3 Implementation of STEP-NC (ISO 14649)
The STEP implementation on CNC was carried out from over the years in various research projects. Among them, only a few major projects that were funded by industries, companies, and institutes such as Intelligent Manufacturing System (IMS) STEP-NC [23], European Strategic Program on Research in Information Technology (ESPRIT) STEP-NC [24], Super Model, STEP Manufacturing Suite (SMS), Rapid Acquisition of Manufactured Parts (RAMP), and Intelligent Manufacture for STEP-NC Compliant Machining and Inspection [11]. The outcomes of these projects make STEP-NC an active industrial standard by providing new opportunities to CNC system controllers [17]. The implementation of STEP-NC was initiated on current commercially available CNC controller by translating STEP-NC data into G codes. This implementation failed to provide all the features of STEP-NC in CNC because the translation was in low-level language and another major problem was of the CNCs’ machine vendor dependence [7]. The problem of vendors’ specification dependence makes CNCs less adaptable. Various efforts had been made to address this problem, in particular, the trend towards Open Architecture Control (OAC) was initiated in 1980s [25].

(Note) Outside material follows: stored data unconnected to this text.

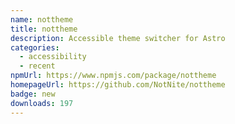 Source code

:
 ```yaml
---
name: nottheme
title: nottheme
description: Accessible theme switcher for Astro
categories:
  - accessibility
  - recent
npmUrl: https://www.npmjs.com/package/nottheme
homepageUrl: https://github.com/NotNite/nottheme
badge: new
downloads: 197
---
```

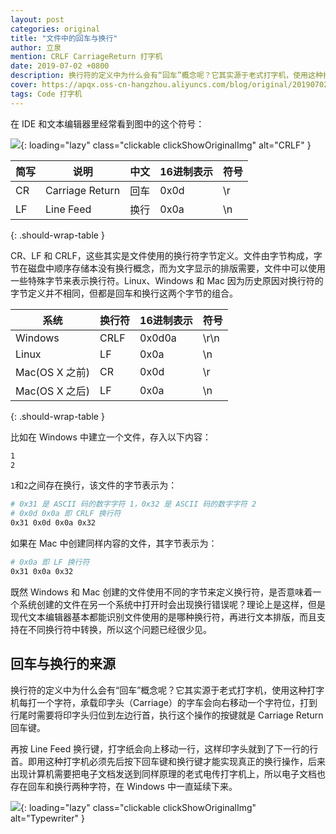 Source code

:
 ```yaml
---
layout: post
categories: original
title: "文件中的回车与换行"
author: 立泉
mention: CRLF CarriageReturn 打字机
date: 2019-07-02 +0800
description: 换行符的定义中为什么会有“回车”概念呢？它其实源于老式打字机，使用这种打字机每打一个字符，承载印字头（Carriage）的字车会向右移动一个字符位，打到行尾时需要将印字头归位到左边行首，执行这个操作的按键就是 Carriage Return 回车键。
cover: https://apqx.oss-cn-hangzhou.aliyuncs.com/blog/original/20190702/typer.jpg
tags: Code 打字机
---
```


在 IDE 和文本编辑器里经常看到图中的这个符号：

![](https://apqx.oss-cn-hangzhou.aliyuncs.com/blog/original/20190702/crlf.jpg){: loading="lazy" class="clickable clickShowOriginalImg" alt="CRLF" }


| 简写 | 说明            | 中文 | 16进制表示 | 符号 |
|------|-----------------|----|------------|------|
| CR   | Carriage Return | 回车 | 0x0d       | \r   |
| LF   | Line Feed       | 换行 | 0x0a       | \n   |
{: .should-wrap-table }

CR、LF 和 CRLF，这些其实是文件使用的换行符字节定义。文件由字节构成，字节在磁盘中顺序存储本没有换行概念，而为文字显示的排版需要，文件中可以使用一些特殊字节来表示换行符。Linux、Windows 和 Mac 因为历史原因对换行符的字节定义并不相同，但都是回车和换行这两个字节的组合。


| 系统           | 换行符 | 16进制表示 | 符号 |
|----------------|--------|------------|------|
| Windows        | CRLF   | 0x0d0a     | \r\n |
| Linux          | LF     | 0x0a       | \n   |
| Mac(OS X 之前) | CR     | 0x0d       | \r   |
| Mac(OS X 之后) | LF     | 0x0a       | \n   |
{: .should-wrap-table }

比如在 Windows 中建立一个文件，存入以下内容：

```sh
1
2
```

`1`和`2`之间存在换行，该文件的字节表示为：

```sh
# 0x31 是 ASCII 码的数字字符 1，0x32 是 ASCII 码的数字字符 2
# 0x0d 0x0a 即 CRLF 换行符
0x31 0x0d 0x0a 0x32
```

如果在 Mac 中创建同样内容的文件，其字节表示为：

```sh
# 0x0a 即 LF 换行符
0x31 0x0a 0x32
```

既然 Windows 和 Mac 创建的文件使用不同的字节来定义换行符，是否意味着一个系统创建的文件在另一个系统中打开时会出现换行错误呢？理论上是这样，但是现代文本编辑器基本都能识别文件使用的是哪种换行符，再进行文本排版，而且支持在不同换行符中转换，所以这个问题已经很少见。

## 回车与换行的来源

换行符的定义中为什么会有“回车”概念呢？它其实源于老式打字机，使用这种打字机每打一个字符，承载印字头（Carriage）的字车会向右移动一个字符位，打到行尾时需要将印字头归位到左边行首，执行这个操作的按键就是 Carriage Return 回车键。

再按 Line Feed 换行键，打字纸会向上移动一行，这样印字头就到了下一行的行首。即用这种打字机必须先后按下回车键和换行键才能实现真正的换行操作，后来出现计算机需要把电子文档发送到同样原理的老式电传打字机上，所以电子文档也存在回车和换行两种字符，在 Windows 中一直延续下来。

![](https://apqx.oss-cn-hangzhou.aliyuncs.com/blog/original/20190702/typer.jpg){: loading="lazy" class="clickable clickShowOriginalImg" alt="Typewriter" } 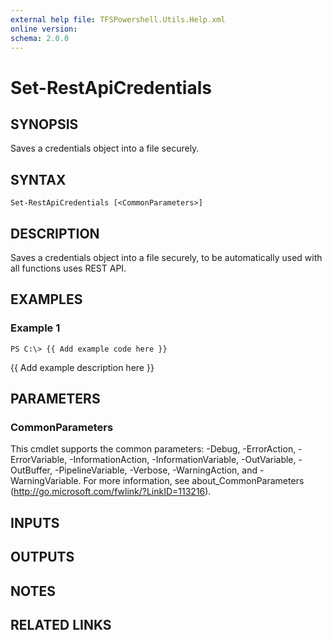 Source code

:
 ```yaml
---
external help file: TFSPowershell.Utils.Help.xml
online version: 
schema: 2.0.0
---
```


# Set-RestApiCredentials

## SYNOPSIS
Saves a credentials object into a file securely.

## SYNTAX

```
Set-RestApiCredentials [<CommonParameters>]
```

## DESCRIPTION
Saves a credentials object into a file securely, to be automatically used with all functions uses REST API.

## EXAMPLES

### Example 1
```
PS C:\> {{ Add example code here }}
```

{{ Add example description here }}

## PARAMETERS

### CommonParameters
This cmdlet supports the common parameters: -Debug, -ErrorAction, -ErrorVariable, -InformationAction, -InformationVariable, -OutVariable, -OutBuffer, -PipelineVariable, -Verbose, -WarningAction, and -WarningVariable. For more information, see about_CommonParameters (http://go.microsoft.com/fwlink/?LinkID=113216).

## INPUTS

## OUTPUTS

## NOTES

## RELATED LINKS

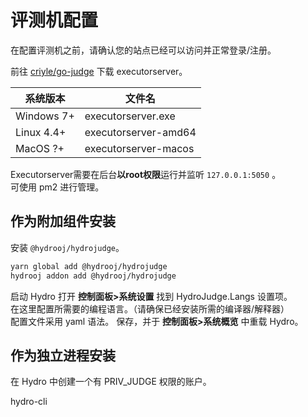 # 评测机配置

在配置评测机之前，请确认您的站点已经可以访问并正常登录/注册。

前往 [criyle/go-judge](https://github.com/criyle/go-judge/actions) 下载 executorserver。

| 系统版本   | 文件名               |
| ---------- | -------------------- |
| Windows 7+ | executorserver.exe   |
| Linux 4.4+ | executorserver-amd64 |
| MacOS ?+   | executorserver-macos |

Executorserver需要在后台**以root权限**运行并监听 `127.0.0.1:5050` 。  
可使用 pm2 进行管理。

## 作为附加组件安装

安装 `@hydrooj/hydrojudge`。

```sh
yarn global add @hydrooj/hydrojudge
hydrooj addon add @hydrooj/hydrojudge
```

启动 Hydro
打开 **控制面板>系统设置** 找到 HydroJudge.Langs 设置项。  
在这里配置所需要的编程语言。（请确保已经安装所需的编译器/解释器）  
配置文件采用 yaml 语法。
保存，并于 **控制面板>系统概览** 中重载 Hydro。

## 作为独立进程安装

在 Hydro 中创建一个有 PRIV_JUDGE 权限的账户。

hydro-cli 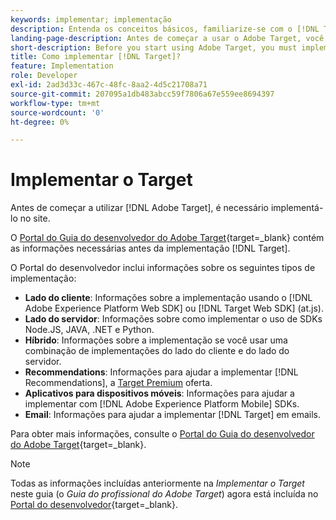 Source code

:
 ```yaml
---
keywords: implementar; implementação
description: Entenda os conceitos básicos, familiarize-se com o [!DNL Target] O funciona e se integra à sua infraestrutura e entende como os visitantes são rastreados.
landing-page-description: Antes de começar a usar o Adobe Target, você deve implementá-lo em seu site.
short-description: Before you start using Adobe Target, you must implement it on your site.
title: Como implementar [!DNL Target]?
feature: Implementation
role: Developer
exl-id: 2ad3d33c-467c-48fc-8aa2-4d5c21708a71
source-git-commit: 207095a1db483abcc59f7806a67e559ee8694397
workflow-type: tm+mt
source-wordcount: '0'
ht-degree: 0%

---
```


# Implementar o Target

Antes de começar a utilizar [!DNL Adobe Target], é necessário implementá-lo no site.

O [Portal do Guia do desenvolvedor do Adobe Target](https://developer.adobe.com/target/){target=_blank} contém as informações necessárias antes da implementação [!DNL Target].

O Portal do desenvolvedor inclui informações sobre os seguintes tipos de implementação:

* **Lado do cliente**: Informações sobre a implementação usando o [!DNL Adobe Experience Platform Web SDK] ou [!DNL Target Web SDK] (at.js).
* **Lado do servidor**: Informações sobre como implementar o uso de SDKs Node.JS, JAVA, .NET e Python.
* **Híbrido**: Informações sobre a implementação se você usar uma combinação de implementações do lado do cliente e do lado do servidor.
* **Recommendations**: Informações para ajudar a implementar [!DNL Recommendations], a [Target Premium](/help/main/c-intro/intro.md#premium) oferta.
* **Aplicativos para dispositivos móveis**: Informações para ajudar a implementar com [!DNL Adobe Experience Platform Mobile] SDKs.
* **Email**: Informações para ajudar a implementar [!DNL Target] em emails.

Para obter mais informações, consulte o [Portal do Guia do desenvolvedor do Adobe Target](https://developer.adobe.com/target/){target=_blank}.

>[!NOTE]
>
>Todas as informações incluídas anteriormente na *Implementar o Target* neste guia (o *Guia do profissional do Adobe Target*) agora está incluída no [Portal do desenvolvedor](https://developer.adobe.com/target/){target=_blank}.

3.1 Open Architecture Control (OAC)
The aim of OAC technology is to develop a neutral vendor control system interface and provide interoperability, interaction, portability, and scalability specifications to the system [26]. The ability to use the same component for working with different systems is enabled by interoperability. Interaction ensures the communication of standard data semantics. The natural transformation of application software from one environment to another is enabled by portability. The incremental and detrimental abilities of the system as per customer demands are described by scalability specifications [27, 28]. These specifications can also be used for the estimation of the openness of the system. The design philosophy of OAC gained wide attention all around the world. The USA was the first nation that rose the concept of OAC by introducing first OAC system MOSAIC in the year 1998. Since last two decades, OAC had made great progress and became an important field of research to achieve the goal of modern manufacturing. There are many research works that had been carried out on OAC in the shape of significant projects such as Open System Architecture for Controls within Automation Systems (OSACA), Open System Environment for Controllers (OSEC), Open Modular Architecture Controller (OMAC), Japanese Open Promotion Group (JOP), Global HMI, Organic Reconfigurable Operating System (ORCOS), and Openness, Conscientiousness, Extroversion, Agreeableness, and Neuroticism (OCEAN) [29]. These systems had enhanced the openness in the control environment, capabilities, advantages, and benefits of the OAC by allowing the changes in both hardware and software configurations, provides a plug and play compatibility in real-time, able to integrate, and share data among the third-party developed hardware and software components, able to cooperate with other systems at a systematic level and others. These facilities of OAC make CNC more flexible by allowing the system to be adjusted easily. The OAC system has more advantages over the current commercial closed systems because its primary focus is on reusable software technology, unlike hardware, as in the current system of closed architecture. The adaptation of OAC technology enables more intelligence, monitoring, inspection, openness, flexibility, adaptability, and portability facilities to CNC controllers [30].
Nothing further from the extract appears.